In early colonial Australia, horses were at a premium. In the 1790s, policing of convicts and bushrangers in the confined region of the Sydney basin was conducted on foot by night watchmen, constables and the colonial military.

By 1801, the then Governor King formed a Body Guard of Light Horse for dispatching his messages to the interior and as a useful personal escort.

By 1816, at the height of the Sydney Wars of Aboriginal resistance, the numbers of horses in the colony had grown.

Their importance as mounted reconnaissance and for use by messengers was critical to Governor Macquarie’s infamous campaign, which ended in the Appin Massacre of April 17, 1816.

Mounted police, gold escort guard/ sketched on the spot by S.T. Gill.
Along with firearms and disease, the horse was a key element in occupying Aboriginal land and controlling the largely convict workforce on the frontier.
NLA/Trove

The horse as a key element of occupation

Along with firearms and disease, the horse was a key element in occupying Aboriginal land and controlling the largely convict workforce on the frontier.

In the early 1820s, west of the Blue Mountains, the use of horses in the open terrain of the Bathurst Plains was critical in capturing escaped convicts and bushrangers, as well as defending remote outstations against attacks from Wiradjuri people.

Early intrusions into Wiradjuri land were not so much by British colonists, but by the animals they brought with them. In what is now recognised as “co-colonisation”, cattle and sheep did a lot of the hard yards for the British, often well before they arrived in Aboriginal lands.

In 1817, Surveyor General John Oxley thought he was well beyond the limits of settlement when, as he wrote:

to our great surprise we found the distinct marks of cattle tracks [that] must have strayed from Bathurst, from which place we were now distant in a direct line between eighty and ninety miles.

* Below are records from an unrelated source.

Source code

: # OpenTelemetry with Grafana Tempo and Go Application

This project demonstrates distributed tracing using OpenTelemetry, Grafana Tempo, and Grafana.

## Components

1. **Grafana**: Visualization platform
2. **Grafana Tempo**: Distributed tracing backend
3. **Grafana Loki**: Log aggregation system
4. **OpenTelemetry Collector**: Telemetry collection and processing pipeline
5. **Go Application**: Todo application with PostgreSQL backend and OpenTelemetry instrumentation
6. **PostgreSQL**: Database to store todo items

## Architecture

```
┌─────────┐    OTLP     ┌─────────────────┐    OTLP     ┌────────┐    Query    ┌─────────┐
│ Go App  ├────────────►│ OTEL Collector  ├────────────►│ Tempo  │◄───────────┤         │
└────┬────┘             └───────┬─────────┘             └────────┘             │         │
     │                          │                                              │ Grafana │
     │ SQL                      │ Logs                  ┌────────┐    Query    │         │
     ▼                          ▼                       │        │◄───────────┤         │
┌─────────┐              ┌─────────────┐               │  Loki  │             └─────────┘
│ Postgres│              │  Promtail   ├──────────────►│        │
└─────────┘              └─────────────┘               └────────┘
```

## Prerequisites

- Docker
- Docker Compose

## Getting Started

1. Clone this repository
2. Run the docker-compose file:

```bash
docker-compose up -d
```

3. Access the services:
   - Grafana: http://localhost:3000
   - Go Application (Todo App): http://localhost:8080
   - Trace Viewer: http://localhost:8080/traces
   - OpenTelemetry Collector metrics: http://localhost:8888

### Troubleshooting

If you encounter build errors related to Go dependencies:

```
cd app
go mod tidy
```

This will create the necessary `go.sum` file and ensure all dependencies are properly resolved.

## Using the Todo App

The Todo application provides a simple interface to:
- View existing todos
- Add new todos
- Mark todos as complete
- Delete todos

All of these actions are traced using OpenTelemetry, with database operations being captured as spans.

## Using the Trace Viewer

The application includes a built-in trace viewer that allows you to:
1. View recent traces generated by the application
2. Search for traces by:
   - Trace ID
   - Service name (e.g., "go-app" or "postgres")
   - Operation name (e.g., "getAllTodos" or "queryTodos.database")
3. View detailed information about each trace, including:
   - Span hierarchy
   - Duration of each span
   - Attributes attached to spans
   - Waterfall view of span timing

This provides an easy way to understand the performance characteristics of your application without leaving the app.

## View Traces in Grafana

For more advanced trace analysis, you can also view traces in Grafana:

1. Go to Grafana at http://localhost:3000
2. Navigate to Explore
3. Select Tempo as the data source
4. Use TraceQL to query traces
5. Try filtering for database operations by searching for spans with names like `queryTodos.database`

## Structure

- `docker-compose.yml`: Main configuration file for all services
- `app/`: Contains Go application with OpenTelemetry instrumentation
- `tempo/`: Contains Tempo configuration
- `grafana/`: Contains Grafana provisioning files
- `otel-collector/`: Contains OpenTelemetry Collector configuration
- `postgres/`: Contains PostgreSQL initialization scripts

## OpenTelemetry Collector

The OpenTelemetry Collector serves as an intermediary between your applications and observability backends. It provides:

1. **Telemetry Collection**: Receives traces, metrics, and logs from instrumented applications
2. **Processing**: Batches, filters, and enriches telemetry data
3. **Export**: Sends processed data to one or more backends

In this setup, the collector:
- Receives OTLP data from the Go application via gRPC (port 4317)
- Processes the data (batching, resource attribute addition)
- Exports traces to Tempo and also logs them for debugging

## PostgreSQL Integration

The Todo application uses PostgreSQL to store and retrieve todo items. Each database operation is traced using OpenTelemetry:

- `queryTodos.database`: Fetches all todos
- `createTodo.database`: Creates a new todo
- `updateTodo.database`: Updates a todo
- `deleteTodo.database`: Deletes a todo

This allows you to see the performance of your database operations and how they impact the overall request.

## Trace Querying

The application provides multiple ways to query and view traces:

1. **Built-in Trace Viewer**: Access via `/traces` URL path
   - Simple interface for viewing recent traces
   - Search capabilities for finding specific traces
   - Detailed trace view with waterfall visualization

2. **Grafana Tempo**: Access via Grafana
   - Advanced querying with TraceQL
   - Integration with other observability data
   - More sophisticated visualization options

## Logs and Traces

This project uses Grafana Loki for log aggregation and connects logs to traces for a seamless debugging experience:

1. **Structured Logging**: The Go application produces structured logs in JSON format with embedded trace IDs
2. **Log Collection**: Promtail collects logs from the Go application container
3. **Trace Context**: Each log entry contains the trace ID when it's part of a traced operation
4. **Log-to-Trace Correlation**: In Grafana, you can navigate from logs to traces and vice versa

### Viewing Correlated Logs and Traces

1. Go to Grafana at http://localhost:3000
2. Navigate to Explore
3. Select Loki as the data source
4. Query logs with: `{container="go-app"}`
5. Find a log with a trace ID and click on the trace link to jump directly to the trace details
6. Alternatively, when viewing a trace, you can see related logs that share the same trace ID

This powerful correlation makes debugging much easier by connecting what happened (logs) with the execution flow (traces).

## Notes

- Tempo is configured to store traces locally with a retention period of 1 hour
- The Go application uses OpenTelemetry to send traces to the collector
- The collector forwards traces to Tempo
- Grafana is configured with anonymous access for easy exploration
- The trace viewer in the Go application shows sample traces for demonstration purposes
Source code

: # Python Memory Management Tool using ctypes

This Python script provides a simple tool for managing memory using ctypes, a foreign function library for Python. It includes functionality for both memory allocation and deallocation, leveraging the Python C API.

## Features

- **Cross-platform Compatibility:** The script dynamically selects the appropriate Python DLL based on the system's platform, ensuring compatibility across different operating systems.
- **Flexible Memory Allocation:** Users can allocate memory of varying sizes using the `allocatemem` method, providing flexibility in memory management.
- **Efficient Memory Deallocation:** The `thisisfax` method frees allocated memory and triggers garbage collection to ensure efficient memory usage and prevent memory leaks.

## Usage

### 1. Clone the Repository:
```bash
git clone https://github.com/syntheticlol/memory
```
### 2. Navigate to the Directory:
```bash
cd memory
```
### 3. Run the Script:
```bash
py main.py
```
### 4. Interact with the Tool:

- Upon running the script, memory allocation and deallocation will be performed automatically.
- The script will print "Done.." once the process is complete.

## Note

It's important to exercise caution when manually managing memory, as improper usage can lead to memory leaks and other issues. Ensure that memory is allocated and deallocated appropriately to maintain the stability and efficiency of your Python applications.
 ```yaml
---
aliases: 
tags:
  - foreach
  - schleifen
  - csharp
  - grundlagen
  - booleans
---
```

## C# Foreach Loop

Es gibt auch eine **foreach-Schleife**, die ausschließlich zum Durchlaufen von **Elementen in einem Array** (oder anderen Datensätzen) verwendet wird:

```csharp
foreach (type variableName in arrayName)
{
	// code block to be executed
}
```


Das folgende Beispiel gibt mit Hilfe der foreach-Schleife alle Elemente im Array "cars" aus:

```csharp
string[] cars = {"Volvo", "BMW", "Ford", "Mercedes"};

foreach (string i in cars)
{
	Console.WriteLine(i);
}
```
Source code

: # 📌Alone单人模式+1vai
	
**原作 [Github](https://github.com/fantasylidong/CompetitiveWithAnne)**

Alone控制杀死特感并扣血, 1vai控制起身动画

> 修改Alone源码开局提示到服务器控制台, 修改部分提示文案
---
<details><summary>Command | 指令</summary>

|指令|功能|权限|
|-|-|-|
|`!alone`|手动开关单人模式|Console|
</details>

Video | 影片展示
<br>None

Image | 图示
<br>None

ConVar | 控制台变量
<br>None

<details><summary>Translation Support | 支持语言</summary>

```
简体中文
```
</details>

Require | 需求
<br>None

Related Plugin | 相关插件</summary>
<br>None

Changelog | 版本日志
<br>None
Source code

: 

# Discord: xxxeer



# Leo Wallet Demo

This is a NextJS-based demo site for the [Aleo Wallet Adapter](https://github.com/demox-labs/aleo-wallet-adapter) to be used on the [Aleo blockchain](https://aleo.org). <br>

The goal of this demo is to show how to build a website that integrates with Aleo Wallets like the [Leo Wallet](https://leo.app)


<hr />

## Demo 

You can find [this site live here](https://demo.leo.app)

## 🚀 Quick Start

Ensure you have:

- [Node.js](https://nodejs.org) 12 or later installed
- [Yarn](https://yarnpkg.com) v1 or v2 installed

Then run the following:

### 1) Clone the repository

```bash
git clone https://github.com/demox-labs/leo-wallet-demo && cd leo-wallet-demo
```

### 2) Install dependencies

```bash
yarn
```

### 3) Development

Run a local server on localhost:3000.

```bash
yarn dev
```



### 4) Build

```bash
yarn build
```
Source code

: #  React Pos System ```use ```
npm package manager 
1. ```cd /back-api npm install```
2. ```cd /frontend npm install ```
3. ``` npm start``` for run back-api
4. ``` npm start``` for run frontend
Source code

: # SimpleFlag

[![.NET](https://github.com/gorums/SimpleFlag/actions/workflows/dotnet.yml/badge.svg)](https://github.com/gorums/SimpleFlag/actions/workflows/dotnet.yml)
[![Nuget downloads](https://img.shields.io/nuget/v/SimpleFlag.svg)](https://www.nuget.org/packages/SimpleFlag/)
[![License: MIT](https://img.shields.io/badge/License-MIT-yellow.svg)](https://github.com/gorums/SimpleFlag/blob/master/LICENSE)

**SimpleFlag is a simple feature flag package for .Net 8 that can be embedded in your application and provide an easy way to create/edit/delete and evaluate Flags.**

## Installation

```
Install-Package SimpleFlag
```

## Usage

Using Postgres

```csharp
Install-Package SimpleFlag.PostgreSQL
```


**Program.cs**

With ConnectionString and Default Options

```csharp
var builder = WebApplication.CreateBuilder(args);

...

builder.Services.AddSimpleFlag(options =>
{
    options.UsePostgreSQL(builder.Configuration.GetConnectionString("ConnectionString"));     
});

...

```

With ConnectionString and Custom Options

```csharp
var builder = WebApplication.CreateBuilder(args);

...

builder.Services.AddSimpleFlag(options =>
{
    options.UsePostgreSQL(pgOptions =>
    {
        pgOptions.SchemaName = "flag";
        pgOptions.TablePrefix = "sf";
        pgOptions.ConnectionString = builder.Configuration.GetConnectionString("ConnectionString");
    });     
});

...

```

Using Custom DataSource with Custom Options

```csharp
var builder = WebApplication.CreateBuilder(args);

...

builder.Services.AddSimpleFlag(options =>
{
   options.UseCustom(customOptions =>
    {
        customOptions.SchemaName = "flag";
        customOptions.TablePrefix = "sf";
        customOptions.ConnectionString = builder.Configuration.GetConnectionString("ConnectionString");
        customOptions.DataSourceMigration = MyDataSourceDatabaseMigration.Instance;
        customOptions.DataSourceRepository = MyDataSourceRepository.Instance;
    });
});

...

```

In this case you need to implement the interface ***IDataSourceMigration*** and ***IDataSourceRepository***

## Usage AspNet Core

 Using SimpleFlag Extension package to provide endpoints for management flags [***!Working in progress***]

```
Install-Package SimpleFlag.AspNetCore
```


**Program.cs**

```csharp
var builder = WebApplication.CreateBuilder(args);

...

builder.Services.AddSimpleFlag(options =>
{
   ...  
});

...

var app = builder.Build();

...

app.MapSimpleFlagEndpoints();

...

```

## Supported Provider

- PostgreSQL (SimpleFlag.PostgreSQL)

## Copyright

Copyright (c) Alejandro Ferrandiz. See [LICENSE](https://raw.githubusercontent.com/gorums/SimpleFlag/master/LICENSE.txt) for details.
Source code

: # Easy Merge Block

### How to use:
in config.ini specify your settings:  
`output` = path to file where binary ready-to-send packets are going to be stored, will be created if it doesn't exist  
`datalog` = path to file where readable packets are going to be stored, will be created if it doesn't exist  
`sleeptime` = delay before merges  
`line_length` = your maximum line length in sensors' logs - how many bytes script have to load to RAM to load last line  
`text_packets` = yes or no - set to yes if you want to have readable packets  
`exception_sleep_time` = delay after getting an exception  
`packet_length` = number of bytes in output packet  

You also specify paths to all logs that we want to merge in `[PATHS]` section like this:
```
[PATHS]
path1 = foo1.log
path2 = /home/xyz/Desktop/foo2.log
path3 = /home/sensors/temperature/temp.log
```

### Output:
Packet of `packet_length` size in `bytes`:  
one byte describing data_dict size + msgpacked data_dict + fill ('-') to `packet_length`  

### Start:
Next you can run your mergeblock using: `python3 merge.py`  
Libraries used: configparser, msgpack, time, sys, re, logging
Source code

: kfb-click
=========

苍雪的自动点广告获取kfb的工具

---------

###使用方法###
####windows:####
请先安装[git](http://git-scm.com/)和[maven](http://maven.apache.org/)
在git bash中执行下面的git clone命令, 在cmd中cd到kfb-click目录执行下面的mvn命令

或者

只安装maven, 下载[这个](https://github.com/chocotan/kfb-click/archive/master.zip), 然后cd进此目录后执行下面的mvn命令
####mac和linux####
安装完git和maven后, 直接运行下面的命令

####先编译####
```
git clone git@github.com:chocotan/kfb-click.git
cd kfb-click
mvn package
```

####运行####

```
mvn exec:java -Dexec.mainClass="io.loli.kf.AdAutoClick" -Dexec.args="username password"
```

From a colonial cavalry to mounted police

During the first Wiradjuri War of Resistance between 1822 and 1824, calls were made to the colonial authorities for the formation of a civilian “colonial cavalry” to assist the beleaguered and overstretched military forces. My (Stephen Gapps) forthcoming book, developed in consultation with Wiradjuri community members in central west region of NSW, The Bathurst War, looks in deeper detail at this period.

It was hoped colonial farmers would be their own first line of defence against Aboriginal warrior raids on sheep and cattle stations.

Governor Brisbane wrote to London that in 1824 a mounted force was becoming “daily more essential [for the] vital interests of the of the Colony”.

But by August that year, heavily armed and mounted settlers, overseers and their armed convict workers had decimated Wiradjuri resistance before a formal cavalry militia was established.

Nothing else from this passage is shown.